Assuming doctors can see you making a simple choice in response to a question, all they are doing is watching
you make the choice, by watching your brain waves. Since the brain waves precede your choice, they’ve got a very small drop on you.
The question of free will versus predestination is an interesting one, and I think they both operate to some extent. I’ve got a personal reason for saying this, as I claim my father appeared in my room the night he died. He’d been very cruel, and the episode started with an apology from him, and a terriftying scream just before he disappeared again.
But during the proceedings, he exclaimed at one point, “I always was doomed! I didn’t really have any choice!” I argued back (even though I was an atheist at the time, plus I was wondering just what the hell was going on here at the same time), saying “That can’t be right!”
He replied, “Oh, it’s right all right! You can see that from here!”

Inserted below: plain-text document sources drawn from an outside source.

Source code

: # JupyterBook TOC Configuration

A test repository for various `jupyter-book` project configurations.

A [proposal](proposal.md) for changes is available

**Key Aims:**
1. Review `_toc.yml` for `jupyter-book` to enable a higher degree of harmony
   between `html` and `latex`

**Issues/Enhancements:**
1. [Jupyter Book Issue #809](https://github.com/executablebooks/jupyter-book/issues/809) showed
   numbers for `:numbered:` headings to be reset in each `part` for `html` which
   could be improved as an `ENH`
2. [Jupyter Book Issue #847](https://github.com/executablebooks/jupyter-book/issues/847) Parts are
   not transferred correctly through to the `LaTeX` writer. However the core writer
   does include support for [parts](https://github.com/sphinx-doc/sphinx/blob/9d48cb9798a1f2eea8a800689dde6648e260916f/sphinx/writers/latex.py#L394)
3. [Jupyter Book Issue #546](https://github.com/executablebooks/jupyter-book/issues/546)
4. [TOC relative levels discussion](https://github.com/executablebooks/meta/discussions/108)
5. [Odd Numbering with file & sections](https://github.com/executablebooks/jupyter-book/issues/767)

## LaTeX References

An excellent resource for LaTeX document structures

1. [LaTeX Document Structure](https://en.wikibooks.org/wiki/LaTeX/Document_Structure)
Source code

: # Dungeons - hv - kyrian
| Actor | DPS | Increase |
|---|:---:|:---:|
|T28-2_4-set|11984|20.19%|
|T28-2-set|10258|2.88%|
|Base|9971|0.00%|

But later in the same exchange he admitted “I was WILLING!” (to act in the cruel, bad tempered, stupid, vindictive way that condemned him,
and to keep it up for twenty five years non-stop). My old pastor remarked, “It’s almost as though he wrote a policy statement, that his mission in life was to wreck your life!”. He may have been foreseen doing it, but he was quite willing to do so.
So predestination may be correct in the sense God can see what’s going to happen, and what we’ll do. But you can bet your bottom dollar we’ll make the choices that lead us to heaven or hell. We’ll be “willing” to quote my father.